Exercise aim -
Among the records that follow, set down only the lines from the one containing "the first round" to the one containing "all, participants were", both included, exactly.

[Saved entries]
================
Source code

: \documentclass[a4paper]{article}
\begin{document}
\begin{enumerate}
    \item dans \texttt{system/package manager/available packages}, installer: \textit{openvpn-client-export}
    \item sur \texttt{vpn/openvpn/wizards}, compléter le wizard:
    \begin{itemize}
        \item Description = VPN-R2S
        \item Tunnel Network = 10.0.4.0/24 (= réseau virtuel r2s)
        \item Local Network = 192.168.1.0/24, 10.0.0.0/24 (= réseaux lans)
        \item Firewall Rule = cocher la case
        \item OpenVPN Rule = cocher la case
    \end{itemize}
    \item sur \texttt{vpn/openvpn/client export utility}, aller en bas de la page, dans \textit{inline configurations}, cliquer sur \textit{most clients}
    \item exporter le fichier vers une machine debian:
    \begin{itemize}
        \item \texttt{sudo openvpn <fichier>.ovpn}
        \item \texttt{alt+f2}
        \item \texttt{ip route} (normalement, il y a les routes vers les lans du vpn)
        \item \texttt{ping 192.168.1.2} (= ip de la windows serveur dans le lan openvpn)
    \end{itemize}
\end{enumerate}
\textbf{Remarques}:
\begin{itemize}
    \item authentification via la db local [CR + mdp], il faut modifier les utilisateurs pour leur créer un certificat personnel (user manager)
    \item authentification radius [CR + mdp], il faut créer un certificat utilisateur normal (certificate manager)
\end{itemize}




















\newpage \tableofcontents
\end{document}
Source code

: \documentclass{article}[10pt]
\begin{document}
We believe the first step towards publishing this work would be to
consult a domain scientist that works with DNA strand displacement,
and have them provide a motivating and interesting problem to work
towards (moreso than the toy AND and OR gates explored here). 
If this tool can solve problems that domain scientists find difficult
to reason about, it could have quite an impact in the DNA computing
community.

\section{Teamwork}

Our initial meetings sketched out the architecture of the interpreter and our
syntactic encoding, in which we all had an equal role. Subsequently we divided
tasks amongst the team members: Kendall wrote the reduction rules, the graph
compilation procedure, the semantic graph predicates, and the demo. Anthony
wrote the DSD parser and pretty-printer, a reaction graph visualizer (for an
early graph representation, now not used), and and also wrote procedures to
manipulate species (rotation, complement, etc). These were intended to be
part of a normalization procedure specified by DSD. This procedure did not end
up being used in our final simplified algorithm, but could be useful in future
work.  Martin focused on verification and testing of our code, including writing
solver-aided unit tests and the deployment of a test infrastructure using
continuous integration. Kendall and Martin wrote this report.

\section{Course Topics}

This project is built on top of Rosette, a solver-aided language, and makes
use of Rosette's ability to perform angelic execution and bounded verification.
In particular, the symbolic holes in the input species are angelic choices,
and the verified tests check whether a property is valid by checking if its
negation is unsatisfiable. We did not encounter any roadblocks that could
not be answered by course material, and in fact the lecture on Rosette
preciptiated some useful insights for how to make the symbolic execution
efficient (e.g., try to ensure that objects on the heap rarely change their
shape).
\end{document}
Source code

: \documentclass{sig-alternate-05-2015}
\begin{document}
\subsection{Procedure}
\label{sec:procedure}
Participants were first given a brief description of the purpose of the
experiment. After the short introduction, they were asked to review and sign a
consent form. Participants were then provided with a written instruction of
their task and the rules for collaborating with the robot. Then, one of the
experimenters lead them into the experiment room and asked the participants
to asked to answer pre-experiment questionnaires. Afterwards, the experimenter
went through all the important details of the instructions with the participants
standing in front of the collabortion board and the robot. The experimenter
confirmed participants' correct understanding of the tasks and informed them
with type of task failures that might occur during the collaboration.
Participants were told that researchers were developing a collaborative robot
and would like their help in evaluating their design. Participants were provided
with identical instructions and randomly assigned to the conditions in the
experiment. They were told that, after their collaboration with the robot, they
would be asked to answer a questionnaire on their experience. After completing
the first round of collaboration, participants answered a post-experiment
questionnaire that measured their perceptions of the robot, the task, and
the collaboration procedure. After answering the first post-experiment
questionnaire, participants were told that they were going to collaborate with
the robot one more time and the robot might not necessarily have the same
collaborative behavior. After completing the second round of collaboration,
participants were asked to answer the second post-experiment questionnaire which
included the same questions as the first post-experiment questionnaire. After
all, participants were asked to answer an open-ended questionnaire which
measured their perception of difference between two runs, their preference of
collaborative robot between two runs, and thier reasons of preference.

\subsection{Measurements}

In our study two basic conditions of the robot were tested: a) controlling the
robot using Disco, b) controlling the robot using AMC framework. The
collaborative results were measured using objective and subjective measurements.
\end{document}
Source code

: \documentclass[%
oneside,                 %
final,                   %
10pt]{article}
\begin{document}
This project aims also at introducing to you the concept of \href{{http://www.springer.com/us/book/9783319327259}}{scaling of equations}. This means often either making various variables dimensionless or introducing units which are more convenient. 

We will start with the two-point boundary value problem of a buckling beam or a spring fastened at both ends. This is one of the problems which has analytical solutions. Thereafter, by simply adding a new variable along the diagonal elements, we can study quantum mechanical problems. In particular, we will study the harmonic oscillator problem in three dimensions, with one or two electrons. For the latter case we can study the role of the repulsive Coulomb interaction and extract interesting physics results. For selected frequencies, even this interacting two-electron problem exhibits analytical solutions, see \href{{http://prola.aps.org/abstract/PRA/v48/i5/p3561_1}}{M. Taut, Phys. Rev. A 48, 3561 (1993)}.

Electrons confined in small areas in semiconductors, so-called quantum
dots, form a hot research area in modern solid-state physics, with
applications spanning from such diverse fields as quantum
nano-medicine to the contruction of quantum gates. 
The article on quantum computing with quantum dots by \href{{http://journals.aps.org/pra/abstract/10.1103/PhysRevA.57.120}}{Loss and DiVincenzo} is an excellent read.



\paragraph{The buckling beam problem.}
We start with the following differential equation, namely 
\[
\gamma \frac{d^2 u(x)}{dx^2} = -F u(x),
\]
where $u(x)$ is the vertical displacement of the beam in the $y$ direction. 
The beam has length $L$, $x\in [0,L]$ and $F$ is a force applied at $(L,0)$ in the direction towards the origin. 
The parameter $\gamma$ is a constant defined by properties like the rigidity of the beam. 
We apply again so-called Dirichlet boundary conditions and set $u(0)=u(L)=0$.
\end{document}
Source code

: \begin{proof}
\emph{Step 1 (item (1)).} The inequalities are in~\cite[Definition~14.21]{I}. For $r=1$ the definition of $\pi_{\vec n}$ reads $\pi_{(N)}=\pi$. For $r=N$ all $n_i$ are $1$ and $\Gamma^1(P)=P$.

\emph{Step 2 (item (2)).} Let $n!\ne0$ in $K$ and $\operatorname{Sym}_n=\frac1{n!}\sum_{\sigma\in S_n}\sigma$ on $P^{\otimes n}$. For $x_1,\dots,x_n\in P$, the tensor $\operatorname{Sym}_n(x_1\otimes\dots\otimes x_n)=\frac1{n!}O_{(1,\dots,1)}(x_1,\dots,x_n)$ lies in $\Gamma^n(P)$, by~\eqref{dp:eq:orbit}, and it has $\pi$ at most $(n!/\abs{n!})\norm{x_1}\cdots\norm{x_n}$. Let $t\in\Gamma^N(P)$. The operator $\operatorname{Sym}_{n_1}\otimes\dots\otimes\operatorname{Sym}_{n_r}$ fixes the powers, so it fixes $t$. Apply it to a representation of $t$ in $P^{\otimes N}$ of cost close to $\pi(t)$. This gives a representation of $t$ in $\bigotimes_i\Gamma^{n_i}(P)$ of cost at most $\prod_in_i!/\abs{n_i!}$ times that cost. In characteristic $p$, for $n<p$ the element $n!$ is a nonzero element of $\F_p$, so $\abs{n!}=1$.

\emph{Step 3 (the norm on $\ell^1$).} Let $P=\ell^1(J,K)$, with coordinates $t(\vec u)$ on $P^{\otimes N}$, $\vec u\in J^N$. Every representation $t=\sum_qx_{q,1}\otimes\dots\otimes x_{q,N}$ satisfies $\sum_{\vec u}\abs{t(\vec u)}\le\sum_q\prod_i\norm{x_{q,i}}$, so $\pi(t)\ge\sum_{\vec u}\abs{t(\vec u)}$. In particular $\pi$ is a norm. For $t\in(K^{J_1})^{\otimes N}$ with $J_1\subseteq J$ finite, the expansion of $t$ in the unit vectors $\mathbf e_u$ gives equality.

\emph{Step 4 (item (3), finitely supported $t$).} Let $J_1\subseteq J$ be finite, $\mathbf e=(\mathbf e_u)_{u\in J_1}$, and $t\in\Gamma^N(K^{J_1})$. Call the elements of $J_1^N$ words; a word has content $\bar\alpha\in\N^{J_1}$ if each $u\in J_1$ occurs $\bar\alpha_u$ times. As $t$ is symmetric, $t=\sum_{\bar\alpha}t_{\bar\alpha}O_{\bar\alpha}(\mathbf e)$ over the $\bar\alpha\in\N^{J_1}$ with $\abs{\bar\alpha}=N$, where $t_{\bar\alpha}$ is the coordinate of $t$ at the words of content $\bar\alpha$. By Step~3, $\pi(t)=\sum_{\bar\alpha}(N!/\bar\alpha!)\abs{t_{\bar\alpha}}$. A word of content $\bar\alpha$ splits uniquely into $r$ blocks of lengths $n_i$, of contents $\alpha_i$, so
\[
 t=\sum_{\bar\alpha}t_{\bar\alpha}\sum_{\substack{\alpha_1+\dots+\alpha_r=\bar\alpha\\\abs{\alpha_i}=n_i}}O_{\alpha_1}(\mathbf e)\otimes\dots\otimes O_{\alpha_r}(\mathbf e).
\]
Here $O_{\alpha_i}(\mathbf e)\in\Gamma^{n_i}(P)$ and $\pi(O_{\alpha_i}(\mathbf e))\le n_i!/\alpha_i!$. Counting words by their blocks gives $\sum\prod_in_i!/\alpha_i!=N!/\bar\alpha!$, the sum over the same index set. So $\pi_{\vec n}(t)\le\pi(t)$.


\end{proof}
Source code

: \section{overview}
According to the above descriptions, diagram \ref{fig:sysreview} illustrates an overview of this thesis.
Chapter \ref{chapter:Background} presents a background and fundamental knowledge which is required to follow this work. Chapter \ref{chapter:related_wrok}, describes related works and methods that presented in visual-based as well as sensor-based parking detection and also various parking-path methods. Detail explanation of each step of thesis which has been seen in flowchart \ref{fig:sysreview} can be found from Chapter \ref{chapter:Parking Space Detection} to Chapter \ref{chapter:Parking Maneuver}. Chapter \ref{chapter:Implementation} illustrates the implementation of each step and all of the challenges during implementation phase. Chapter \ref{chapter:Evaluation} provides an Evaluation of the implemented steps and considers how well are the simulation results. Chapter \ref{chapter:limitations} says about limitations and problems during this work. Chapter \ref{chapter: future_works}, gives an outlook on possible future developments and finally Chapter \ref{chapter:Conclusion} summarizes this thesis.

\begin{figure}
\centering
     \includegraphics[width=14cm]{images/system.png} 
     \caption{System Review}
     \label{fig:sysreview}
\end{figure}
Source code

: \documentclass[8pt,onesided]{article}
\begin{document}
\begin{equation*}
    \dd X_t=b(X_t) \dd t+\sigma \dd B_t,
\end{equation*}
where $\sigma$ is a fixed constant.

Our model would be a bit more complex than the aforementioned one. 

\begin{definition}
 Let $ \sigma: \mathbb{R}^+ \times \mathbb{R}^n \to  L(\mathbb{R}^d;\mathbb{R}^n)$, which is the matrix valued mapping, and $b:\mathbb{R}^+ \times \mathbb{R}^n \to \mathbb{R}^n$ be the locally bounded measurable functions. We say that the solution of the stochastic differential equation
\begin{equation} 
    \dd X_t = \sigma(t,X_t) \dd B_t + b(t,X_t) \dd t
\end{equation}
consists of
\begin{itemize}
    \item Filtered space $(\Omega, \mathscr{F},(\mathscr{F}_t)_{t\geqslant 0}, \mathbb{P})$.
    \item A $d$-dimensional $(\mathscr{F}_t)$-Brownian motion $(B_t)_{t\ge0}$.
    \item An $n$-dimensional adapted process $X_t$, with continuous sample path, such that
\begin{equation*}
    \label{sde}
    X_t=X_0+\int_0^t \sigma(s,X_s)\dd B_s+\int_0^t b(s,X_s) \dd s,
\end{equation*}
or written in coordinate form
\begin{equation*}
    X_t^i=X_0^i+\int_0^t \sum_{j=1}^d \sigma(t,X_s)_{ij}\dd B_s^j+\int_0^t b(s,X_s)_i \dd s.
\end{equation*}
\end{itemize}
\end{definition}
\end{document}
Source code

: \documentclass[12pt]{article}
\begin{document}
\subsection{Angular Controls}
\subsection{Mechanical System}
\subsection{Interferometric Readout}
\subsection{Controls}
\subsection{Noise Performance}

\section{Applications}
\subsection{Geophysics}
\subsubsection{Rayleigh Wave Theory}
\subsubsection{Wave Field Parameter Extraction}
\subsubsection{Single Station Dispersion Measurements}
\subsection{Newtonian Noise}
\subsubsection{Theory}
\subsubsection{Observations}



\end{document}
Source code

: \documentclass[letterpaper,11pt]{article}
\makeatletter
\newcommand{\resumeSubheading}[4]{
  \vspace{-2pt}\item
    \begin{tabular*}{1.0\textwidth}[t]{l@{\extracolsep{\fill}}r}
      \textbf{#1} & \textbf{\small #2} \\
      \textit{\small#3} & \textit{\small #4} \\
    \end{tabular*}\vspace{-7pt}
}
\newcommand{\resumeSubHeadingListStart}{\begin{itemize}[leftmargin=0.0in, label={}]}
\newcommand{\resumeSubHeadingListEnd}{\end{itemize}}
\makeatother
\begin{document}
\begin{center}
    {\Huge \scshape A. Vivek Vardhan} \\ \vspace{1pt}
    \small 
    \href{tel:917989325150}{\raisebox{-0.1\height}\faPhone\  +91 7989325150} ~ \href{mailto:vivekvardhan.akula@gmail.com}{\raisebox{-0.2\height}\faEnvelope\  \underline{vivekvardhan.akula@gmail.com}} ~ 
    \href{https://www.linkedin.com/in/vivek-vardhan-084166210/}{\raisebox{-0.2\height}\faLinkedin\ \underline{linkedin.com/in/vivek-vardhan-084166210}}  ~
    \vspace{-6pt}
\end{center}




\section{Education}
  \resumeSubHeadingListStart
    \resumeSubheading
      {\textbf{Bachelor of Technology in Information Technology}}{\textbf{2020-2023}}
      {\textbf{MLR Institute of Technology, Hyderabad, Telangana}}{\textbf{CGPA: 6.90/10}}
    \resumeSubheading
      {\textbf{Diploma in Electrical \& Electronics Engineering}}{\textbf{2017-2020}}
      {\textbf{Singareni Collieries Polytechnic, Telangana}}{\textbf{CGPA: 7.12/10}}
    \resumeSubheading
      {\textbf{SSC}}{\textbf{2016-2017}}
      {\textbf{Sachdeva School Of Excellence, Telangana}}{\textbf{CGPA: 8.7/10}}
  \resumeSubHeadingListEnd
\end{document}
================
Task output -
the first round of collaboration, participants answered a post-experiment
questionnaire that measured their perceptions of the robot, the task, and
the collaboration procedure. After answering the first post-experiment
questionnaire, participants were told that they were going to collaborate with
the robot one more time and the robot might not necessarily have the same
collaborative behavior. After completing the second round of collaboration,
participants were asked to answer the second post-experiment questionnaire which
included the same questions as the first post-experiment questionnaire. After
all, participants were asked to answer an open-ended questionnaire which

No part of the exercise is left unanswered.